超定番ともいえるロングセラーのスナック菓子、ヤマザキビスケット「チップスター」。赤い円筒上のパッケージでおなじみだが、SNS上では、購入したところパッケージの箱の縦の長さに対してポテトチップが半分ほどしか入っていないという報告が写真とともに拡散され、話題を呼んでいる。
ヤマザキといえば「オレオ」や「リッツ」「プレミアム クラッカー」のメーカーというイメージが強かったが、これらはどれもヤマザキビスケットの前身であるヤマザキ・ナビスコが販売していた。ヤマザキ・ナビスコは、山崎製パンと米ナビスコなどの合弁会社として1970年に設立され、ナビスコブランドの製品を生産・販売していたが、ライセンス供与していたモンデリーズ・インターナショナルとの契約が2016年に終了。前出3商品の日本での販売はモンデリーズ・ジャパンが引き継ぐ一方、ヤマザキ・ナビスコはヤマザキビスケットに社名を変更し、代替商品として現在は「ノアール」「ルヴァンプライム クラッカー」「ルヴァンクラシカル クラッカー」を販売。このほか、「エアリアル」「チップスター」が同社の主力商品となっている。

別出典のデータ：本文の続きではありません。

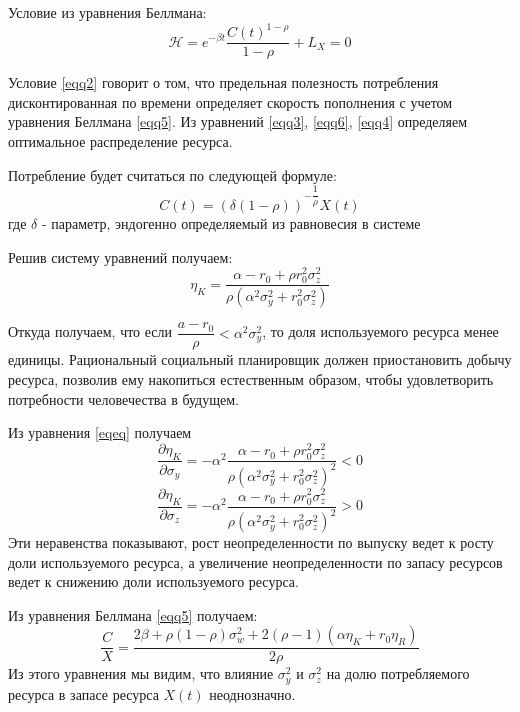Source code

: \documentclass[12pt,a4paper, oneside]{extreport}
\begin{document}
Условие из уравнения  Беллмана: 
\begin{equation}\label{eqq5}
\mathcal{H} = e^{-\beta t} \dfrac{C(t)^{1-\rho}}{1-\rho}     + L_X  = 0
\end{equation}

Условие \eqref{eqq2} говорит о том, что предельная полезность потребления дисконтированная  по времени определяет скорость пополнения с учетом  уравнения  Беллмана \eqref{eqq5}. Из уравнений  \eqref{eqq3}, \eqref{eqq6}, \eqref{eqq4} определяем  оптимальное распределение ресурса.

Потребление будет считаться по следующей формуле:
\begin{equation}\label{cc}
C(t) = (\delta (1-\rho) )^{-\dfrac{1}{\rho} } X(t) 
\end{equation}
где $ \delta $ - параметр,  эндогенно  определяемый из равновесия в системе 

Решив систему уравнений получаем:
\begin{equation}\label{eqeq}
\eta_K = \dfrac{\alpha - r_0 + \rho r_0^2 \sigma_{z}^2}{\rho( \alpha^{2}  \sigma_{y}^{2} +  r_0^{2} \sigma_{z}^{2}   )}
\end{equation} 

Откуда получаем, что если $ \dfrac{a - r_0}{\rho} <  \alpha^{2}  \sigma_{y}^{2}   $,   то доля  используемого  ресурса менее единицы. Рациональный  социальный планировщик  должен приостановить добычу ресурса, позволив ему накопиться естественным образом, чтобы  удовлетворить потребности человечества в будущем.

Из уравнения \ref{eqeq} получаем
\begin{equation}\label{eqeq1}
\dfrac{\partial \eta_K}{\partial \sigma_{y} } = - \alpha^2 \dfrac{\alpha - r_0 + \rho r_0^2 \sigma_{z}^2}{\rho( \alpha^{2}  \sigma_{y}^{2} +  r_0^{2} \sigma_{z}^{2}   )^2} <0 
\end{equation}
\begin{equation}\label{eqeq2}
\dfrac{\partial \eta_K}{\partial \sigma_{z} } = - \alpha^2 \dfrac{\alpha - r_0 + \rho r_0^2 \sigma_{z}^2}{\rho( \alpha^{2}  \sigma_{y}^{2} +  r_0^{2} \sigma_{z}^{2}   )^2} > 0 
\end{equation}
Эти неравенства показывают, рост неопределенности по выпуску  ведет к росту доли  используемого ресурса, а  увеличение неопределенности по  запасу ресурсов  ведет к снижению  доли используемого   ресурса.

Из уравнения Беллмана \eqref{eqq5} получаем: 
\begin{equation}\label{cc1}
\dfrac{C}{X} = \dfrac{2\beta + \rho(1-\rho)\sigma_{w}^2 + 2 (\rho - 1 ) (\alpha \eta_K + r_0 \eta_R)}{2\rho} 
\end{equation}
Из этого уравнения мы видим, что влияние  $ \sigma_{y}^2 $ и $  \sigma_{z}^2 $ на  долю потребляемого ресурса в запасе  ресурса $ X(t) $ неоднозначно. 
\end{document}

1976年に日本初の成型ポテトチップとして発売されたチップスターは、約50年の歴史を誇る長寿商品で、今でも多くのスーパーやコンビニエンスストアで目にすることができる。レギュラーのテイストは「うすしお味」「コンソメ」「のりしお」で、シンプルで変わらない味が多くの固定ファンを獲得している。原材料価格やエネルギーコストの上昇を受けた物価上昇が広がるなか、ヤマザキも3月出荷分からチップスターの価格改定と規格改定を実施。現在、都内のスーパーではSサイズが139円、ロング状のLサイズが258円で販売されている(ともに税込み/価格は店舗により異なる)。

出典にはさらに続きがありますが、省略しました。